Lindstrom, Ilanne-Parikka et al, 2006 (positive quality) The Finnish Diabetes Prevention Study (DPS) RCT assessed long-term results of the lifestyle intervention originally aimed at reducing risk for developing T2D in high-risk individuals. Overweight (mean BMI=31.1) middle-aged men (N=172) and women (N=350) with impaired glucose tolerance (IGT) were randomly assigned to a lifestyle intervention or control group. After a median of four years of active intervention, participants who were still free of diabetes were followed up for a median of three years, with median total follow-up of seven years. Diabetes incidence, body weight, physical activity and dietary intakes of fat, SFA and fiber were measured. Subjects in the intervention group were provided with intensive diet-exercise counseling with goals of: Weight reduction more than 5%, less than 30% energy from fat, less than 10% energy from SFA, fiber intake more than 15g per 1,000kcal and 30-minute moderate activity per day. The duration of the intervention ranged from less than one year to six years, with a median length of four years. There were 190 subjects in the intervention group and 165 subjects in the control group at the first post-intervention follow-up visit. During the seven-year follow-up, 75 subjects in the intervention group and 110 in the control group were diagnosed with T2D; the incidence of T2D was 4.3 per 100 person-years in the intervention group and 7.4 per 100 person-years in the control group (P=0.0001), indicating a 43% reduction in relative risk (RR). Beneficial lifestyle changes were maintained after the discontinuation of the intervention, and the corresponding incidence rates during the post-intervention follow-up were 4.6 per 100 person-years in the intervention group and 7.2 per 100 person-years in the control group (P=0.0401), indicating 36% reduction in RR.

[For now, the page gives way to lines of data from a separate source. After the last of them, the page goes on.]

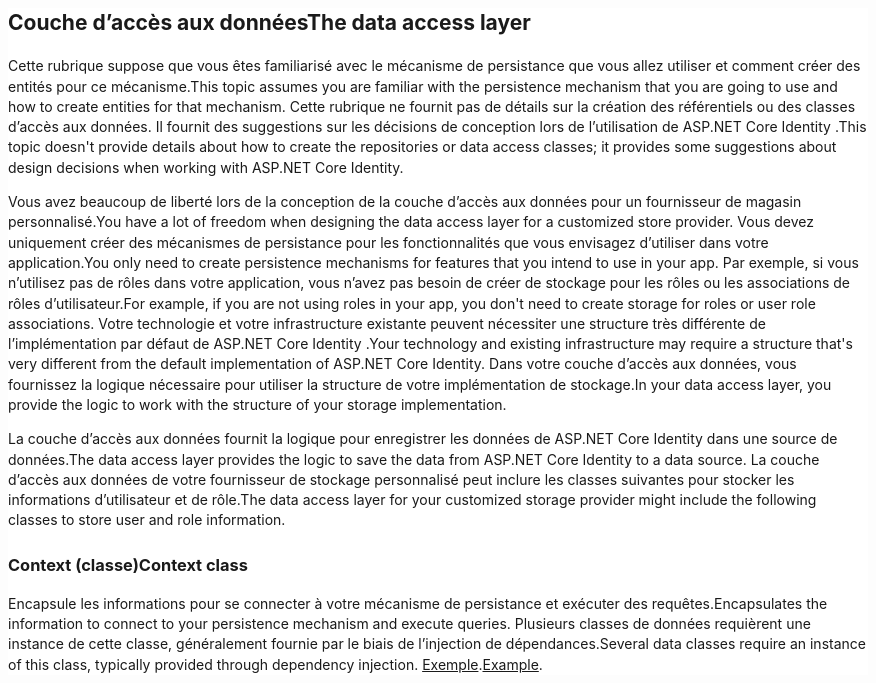 ## <a name="the-data-access-layer"></a><span data-ttu-id="18a6b-150">Couche d’accès aux données</span><span class="sxs-lookup"><span data-stu-id="18a6b-150">The data access layer</span></span>

<span data-ttu-id="18a6b-151">Cette rubrique suppose que vous êtes familiarisé avec le mécanisme de persistance que vous allez utiliser et comment créer des entités pour ce mécanisme.</span><span class="sxs-lookup"><span data-stu-id="18a6b-151">This topic assumes you are familiar with the persistence mechanism that you are going to use and how to create entities for that mechanism.</span></span> <span data-ttu-id="18a6b-152">Cette rubrique ne fournit pas de détails sur la création des référentiels ou des classes d’accès aux données. Il fournit des suggestions sur les décisions de conception lors de l’utilisation de ASP.NET Core Identity .</span><span class="sxs-lookup"><span data-stu-id="18a6b-152">This topic doesn't provide details about how to create the repositories or data access classes; it provides some suggestions about design decisions when working with ASP.NET Core Identity.</span></span>

<span data-ttu-id="18a6b-153">Vous avez beaucoup de liberté lors de la conception de la couche d’accès aux données pour un fournisseur de magasin personnalisé.</span><span class="sxs-lookup"><span data-stu-id="18a6b-153">You have a lot of freedom when designing the data access layer for a customized store provider.</span></span> <span data-ttu-id="18a6b-154">Vous devez uniquement créer des mécanismes de persistance pour les fonctionnalités que vous envisagez d’utiliser dans votre application.</span><span class="sxs-lookup"><span data-stu-id="18a6b-154">You only need to create persistence mechanisms for features that you intend to use in your app.</span></span> <span data-ttu-id="18a6b-155">Par exemple, si vous n’utilisez pas de rôles dans votre application, vous n’avez pas besoin de créer de stockage pour les rôles ou les associations de rôles d’utilisateur.</span><span class="sxs-lookup"><span data-stu-id="18a6b-155">For example, if you are not using roles in your app, you don't need to create storage for roles or user role associations.</span></span> <span data-ttu-id="18a6b-156">Votre technologie et votre infrastructure existante peuvent nécessiter une structure très différente de l’implémentation par défaut de ASP.NET Core Identity .</span><span class="sxs-lookup"><span data-stu-id="18a6b-156">Your technology and existing infrastructure may require a structure that's very different from the default implementation of ASP.NET Core Identity.</span></span> <span data-ttu-id="18a6b-157">Dans votre couche d’accès aux données, vous fournissez la logique nécessaire pour utiliser la structure de votre implémentation de stockage.</span><span class="sxs-lookup"><span data-stu-id="18a6b-157">In your data access layer, you provide the logic to work with the structure of your storage implementation.</span></span>

<span data-ttu-id="18a6b-158">La couche d’accès aux données fournit la logique pour enregistrer les données de ASP.NET Core Identity dans une source de données.</span><span class="sxs-lookup"><span data-stu-id="18a6b-158">The data access layer provides the logic to save the data from ASP.NET Core Identity to a data source.</span></span> <span data-ttu-id="18a6b-159">La couche d’accès aux données de votre fournisseur de stockage personnalisé peut inclure les classes suivantes pour stocker les informations d’utilisateur et de rôle.</span><span class="sxs-lookup"><span data-stu-id="18a6b-159">The data access layer for your customized storage provider might include the following classes to store user and role information.</span></span>

### <a name="context-class"></a><span data-ttu-id="18a6b-160">Context (classe)</span><span class="sxs-lookup"><span data-stu-id="18a6b-160">Context class</span></span>

<span data-ttu-id="18a6b-161">Encapsule les informations pour se connecter à votre mécanisme de persistance et exécuter des requêtes.</span><span class="sxs-lookup"><span data-stu-id="18a6b-161">Encapsulates the information to connect to your persistence mechanism and execute queries.</span></span> <span data-ttu-id="18a6b-162">Plusieurs classes de données requièrent une instance de cette classe, généralement fournie par le biais de l’injection de dépendances.</span><span class="sxs-lookup"><span data-stu-id="18a6b-162">Several data classes require an instance of this class, typically provided through dependency injection.</span></span> <span data-ttu-id="18a6b-163">[Exemple](/dotnet/api/microsoft.aspnet.identity.corecompat.identitydbcontext-1).</span><span class="sxs-lookup"><span data-stu-id="18a6b-163">[Example](/dotnet/api/microsoft.aspnet.identity.corecompat.identitydbcontext-1).</span></span>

Lindstrom, Peltonen et al, 2006 (positive quality) This was an RCT to examine the association of macronutrient composition and energy density on body weight, WC and T2D incidence in the Finnish Diabetes Prevention Study (DPS). Overweight (mean BMI=31.1kg/m2), middle-aged men (N=172) and women (N=350) with IGT were randomized to receive either ‘standard care’ (control) or intensive dietary and exercise counseling. Baseline and annual examinations included assessment of dietary intake with three-day food records and diabetes status by repeated 75g OGTTs. For these analyses, the treatment groups were combined and only subjects with follow-up data (N=500) were included. Originally, 522 men and women (mean age 55 years) were randomized to either the intervention (N=265, 66% women) or the control group (N=257, 69% women); after exclusion for missing dietary data or lack of follow-up, 500 subjects remained. Subjects in the control group were given general verbal and written health behavior information at baseline without specific individualized advice. Subjects in the intervention group were provided with intensive diet-exercise counseling with goals of: Weight reduction more than 5%, less than 30% energy from fat, less than 10% energy from SFA, fiber intake more than 15g per 1,000kcal, and 30-minute moderate activity per day. The duration of the intervention ranged from less than one year to six years, with a median length of four years. After a mean follow-up of 4.1 years, 114 out of 500 of the participants had been diagnosed with T2D. Comparing the highest to the lowest quartile, hazard ratios (HR) for T2D incidence were 0.38 (95% CI: 0.19 to 0.77) for fiber intake, 2.14 (95% CI: 1.16 to 3.92) for fat intake and 1.73 (95% CI: 0.89 to 3.38) for SFA intake, after adjustment for confounding variables. The authors conclude that dietary fat and fiber intake are significant predictors of sustained weight reduction and progression to T2D in high-risk subjects, even after adjustment for other risk factors.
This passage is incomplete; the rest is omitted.